John Williams - Monday 30.06.08, 17:00pm

Edinburgh based Microsphere Technology have signed a deal with Swedish company Trelleborg Engineered Systems, to develop a revolutionary paint additive aimed at the aerospace industry.

The technology firm, based at the Pentlands Science Park outside Edinburgh, has been developing microsphere-related technology for use in a series of applications. In this case, the technology is aimed at weight reduction of aircraft paints with the subsequent advantage of significant savings in fuel consumption and carbon foot-printing.

Tom Johnston, Microsphere Technology’s Operations Director, said that the deal signed with the help of Glasgow based IP specialists Metis Partners, provided yet another opportunity to push the company’s innovative research towards full commercialisation: “Signing a license deal with a company of the reputation and standing of Trelleborg is an invaluable validation of MTL’s low density pigment technology. The environmental and economic requirement for weight-reducing technologies in the aerospace industry is clearly understood and Trelleborg have seen the value of MTL’s new material in addressing these requirements. We look forward to working closely with Trelleborg to move the technology towards the market as rapidly as possible.”

“MTL is currently pursuing other exciting opportunities in the areas of water treatment, cosmetics and fluid dynamics. Our coated microspheres offer innovative solutions across many sectors and we have been very encouraged by the level of interest we have received to date.”

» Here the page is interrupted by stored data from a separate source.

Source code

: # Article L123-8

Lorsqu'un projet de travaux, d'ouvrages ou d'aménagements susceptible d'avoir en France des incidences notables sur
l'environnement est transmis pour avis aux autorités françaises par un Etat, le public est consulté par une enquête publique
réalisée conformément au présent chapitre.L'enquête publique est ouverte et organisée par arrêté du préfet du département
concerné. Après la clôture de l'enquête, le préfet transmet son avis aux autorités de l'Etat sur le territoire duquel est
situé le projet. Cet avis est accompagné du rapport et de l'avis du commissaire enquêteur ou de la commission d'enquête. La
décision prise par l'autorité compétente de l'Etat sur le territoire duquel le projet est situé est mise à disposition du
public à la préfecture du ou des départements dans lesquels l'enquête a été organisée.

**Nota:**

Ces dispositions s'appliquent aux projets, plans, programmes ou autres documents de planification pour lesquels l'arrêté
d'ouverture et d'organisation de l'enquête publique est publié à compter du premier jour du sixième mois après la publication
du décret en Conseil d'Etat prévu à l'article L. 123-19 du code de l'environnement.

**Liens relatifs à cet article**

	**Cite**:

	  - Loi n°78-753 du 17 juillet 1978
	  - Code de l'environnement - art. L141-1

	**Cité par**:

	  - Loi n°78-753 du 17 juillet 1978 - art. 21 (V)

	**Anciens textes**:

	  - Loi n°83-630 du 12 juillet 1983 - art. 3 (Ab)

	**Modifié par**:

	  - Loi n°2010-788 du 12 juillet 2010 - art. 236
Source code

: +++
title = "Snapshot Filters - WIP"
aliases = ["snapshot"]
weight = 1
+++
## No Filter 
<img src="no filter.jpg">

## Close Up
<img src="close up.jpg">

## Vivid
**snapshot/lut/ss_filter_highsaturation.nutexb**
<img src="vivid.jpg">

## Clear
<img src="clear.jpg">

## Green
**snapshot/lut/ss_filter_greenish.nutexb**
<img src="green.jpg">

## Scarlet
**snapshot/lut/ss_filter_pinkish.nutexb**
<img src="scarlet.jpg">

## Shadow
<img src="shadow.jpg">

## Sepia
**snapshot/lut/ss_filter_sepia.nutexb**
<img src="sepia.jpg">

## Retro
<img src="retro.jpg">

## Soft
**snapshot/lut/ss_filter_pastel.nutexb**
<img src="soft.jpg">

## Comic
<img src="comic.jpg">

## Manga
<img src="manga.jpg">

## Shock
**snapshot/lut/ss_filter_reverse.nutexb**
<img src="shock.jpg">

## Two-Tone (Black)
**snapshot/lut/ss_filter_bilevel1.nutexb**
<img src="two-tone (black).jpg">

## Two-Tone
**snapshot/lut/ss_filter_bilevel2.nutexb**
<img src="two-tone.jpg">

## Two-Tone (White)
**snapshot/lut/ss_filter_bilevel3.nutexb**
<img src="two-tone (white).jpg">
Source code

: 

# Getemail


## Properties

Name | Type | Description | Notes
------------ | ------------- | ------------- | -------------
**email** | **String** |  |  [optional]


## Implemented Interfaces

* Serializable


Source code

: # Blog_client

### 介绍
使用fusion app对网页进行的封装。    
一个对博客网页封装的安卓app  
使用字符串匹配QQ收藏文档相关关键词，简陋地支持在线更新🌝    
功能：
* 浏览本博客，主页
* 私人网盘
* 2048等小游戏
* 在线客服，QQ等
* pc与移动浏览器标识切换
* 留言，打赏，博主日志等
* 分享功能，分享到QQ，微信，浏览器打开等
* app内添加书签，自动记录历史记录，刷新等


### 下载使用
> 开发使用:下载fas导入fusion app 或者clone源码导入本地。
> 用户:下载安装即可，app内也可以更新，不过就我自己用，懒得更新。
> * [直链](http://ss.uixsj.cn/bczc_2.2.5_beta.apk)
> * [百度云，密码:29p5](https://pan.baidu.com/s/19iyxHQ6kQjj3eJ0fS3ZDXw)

Microsphere Technology uses hollow glass microspheres as a platform on which to layer other materials such as metals and pigments for specific technology applications. Technology products under development include titania-coated microspheres for use in sunscreen, fluorescent microspheres for use in the flow visualisation design industry, as well as coated spheres for breaking down many organic and inorganic pollutants in wastewater.

About microspheres

Microspheres come in a variety of different forms; solid, porous or hollow, plastic, ceramic or glass, coated or uncoated. They can be man-made or mined from natural sources. Some are recovered from the ash produced in power stations while others can even be harvested from volcanoes.

Microspheres are already present in a wide range of consumer products, including many cosmetics, paints, fillers, insulators, buoyancy aids, sealers, adhesives and plastics. Coating a single large aircraft requires hundreds of kilos of paint, and given that these large aircraft also burn prodigious amounts of fuel, even modest savings in the weight of paint on the surface will have considerable knock on effect on fuel consumption.